Il caposquadra Bob si esibì in una girata torno torno il cortiglio, facendo mostra degli attrezzi.

Il nostro è il migliore d'ogni altro mestier.

I sei si abbracciarono, si diedero grandi manate darrè la schina.

D'ogni altro mestier.

E Bob, correndo da una carriola a un sacco, da un sacco a una pila di cannestri.

Facciamo un liquore che arreca piacer.

«A tia piace!» esclamè a voce alta uno che stava assittato nei posti proprio sotto al soffitto. «A mia la birra pare pisciazza, a mia mi piace il vino!».
La voce aveva sovrastato magari la musica. Ma il coro non si lasciò stunare, proseguì.

Che arreca piacer.

A questo punto, ad arrabbiarsi per davvero, fu don Gregorio Smecca, commerciante di mandorle e trita, ma soprattutto omo di puntiglio.
«Ma perchè questi sei stronzi ripetono sempre le cose? Che credono, che siamo zulù? Noi quello che c'è da capire lo capiamo a prima botta, senza bisogno di ripetizione!».
Ne approfittò Lollò Sciacchitano, che stava assittato in loggione ma distante dal suo amico Sciaverio, quello che aveva proclamato che la birra non gli piaceva.
«Sciavè, ma pirchì sunnu accussì allegri?» spiò con la sua voce che in mare si sentiva magari sopra la tempesta.
«Perchè vanno a travagliare» fu la risposta di Sciaverio.
«Ma non dire minchiate!».
«E tu allora spialo a loro».
Sciacchitano si susì, si rivolse ai sette ch'erano in palcoscenico.
«Domando pirdonanza, ma me la volete contare giusta? Perchè siete tanto contenti di ire a travagliare?».
Questa volta sulla scena ci fu un certo sbandamento. Due del coro si misero la mano a pampèra sugli occhi per pararli dai lumi di scena e taliàre verso il loggione, ma la bacchetta del direttore li rimise subito in riga.
Nel palco reale, il prefetto Bortuzzi, vista la mala parata, sentì che gli acchianava il sangue alla testa.

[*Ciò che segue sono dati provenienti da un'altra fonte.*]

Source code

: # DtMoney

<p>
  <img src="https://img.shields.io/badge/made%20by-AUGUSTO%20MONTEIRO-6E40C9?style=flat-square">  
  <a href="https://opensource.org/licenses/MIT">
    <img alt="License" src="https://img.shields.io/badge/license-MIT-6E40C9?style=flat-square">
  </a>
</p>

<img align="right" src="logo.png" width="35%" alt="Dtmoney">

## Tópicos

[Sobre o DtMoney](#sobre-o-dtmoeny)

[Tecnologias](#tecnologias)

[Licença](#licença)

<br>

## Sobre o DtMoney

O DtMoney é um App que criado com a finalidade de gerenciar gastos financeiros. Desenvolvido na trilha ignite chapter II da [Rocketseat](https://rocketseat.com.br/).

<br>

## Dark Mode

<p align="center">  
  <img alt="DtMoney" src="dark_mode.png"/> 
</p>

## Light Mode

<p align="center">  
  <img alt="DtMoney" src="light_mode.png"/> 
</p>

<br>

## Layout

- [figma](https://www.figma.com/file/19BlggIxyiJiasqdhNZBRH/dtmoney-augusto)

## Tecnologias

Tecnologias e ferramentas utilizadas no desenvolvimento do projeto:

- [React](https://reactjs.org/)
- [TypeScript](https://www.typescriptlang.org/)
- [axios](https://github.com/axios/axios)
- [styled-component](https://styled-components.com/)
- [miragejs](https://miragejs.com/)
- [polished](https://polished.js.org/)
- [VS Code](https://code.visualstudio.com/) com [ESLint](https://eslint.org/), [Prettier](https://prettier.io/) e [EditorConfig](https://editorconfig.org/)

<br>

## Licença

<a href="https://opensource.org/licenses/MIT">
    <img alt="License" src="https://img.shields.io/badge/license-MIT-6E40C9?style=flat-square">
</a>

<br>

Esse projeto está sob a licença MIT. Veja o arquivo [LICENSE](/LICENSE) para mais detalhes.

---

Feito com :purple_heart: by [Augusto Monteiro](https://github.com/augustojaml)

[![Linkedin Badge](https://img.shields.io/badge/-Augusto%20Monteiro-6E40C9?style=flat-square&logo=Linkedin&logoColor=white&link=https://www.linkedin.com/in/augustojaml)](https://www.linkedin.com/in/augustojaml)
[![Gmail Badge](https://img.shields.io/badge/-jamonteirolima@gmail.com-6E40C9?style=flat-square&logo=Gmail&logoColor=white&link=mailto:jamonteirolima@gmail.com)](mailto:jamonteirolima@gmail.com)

Fece rabbiosa 'nzinga al delegato Puglisi che aveva alle spalle.
«Arresti queste teste di 'azzo! Subito!».
Puglisi non se la sentiva d'eseguire l'ordine, sapeva che a quel punto bastava un biz per fare succedere il quarantotto.
«Guardi, Eccellenza, mi perdoni, ma non c'è assolutamente cattivo animo o intenzione in quello che fanno. Non sono disturbatori, io li conosco uno per uno. Brava gente, mi creda, rispettosa. Solo che non hanno mai visto un teatro e non sanno come starci».
Ce la fece: il prefetto, che era tutto sudato, non insistette.
Intanto dalla scaletta a mancina era comparso Daniele Robinson, il padrone della birreria. Lui, poi, era più allegro degli altri e spiegò finalmente che quel giorno era festa perchè si maritava con una certa Effy. La notizia a momenti fece svenire tutti dalla contentezza. Attaccò Bob:

Chi miglior poteva sceglierla chi più buona e chi più bella?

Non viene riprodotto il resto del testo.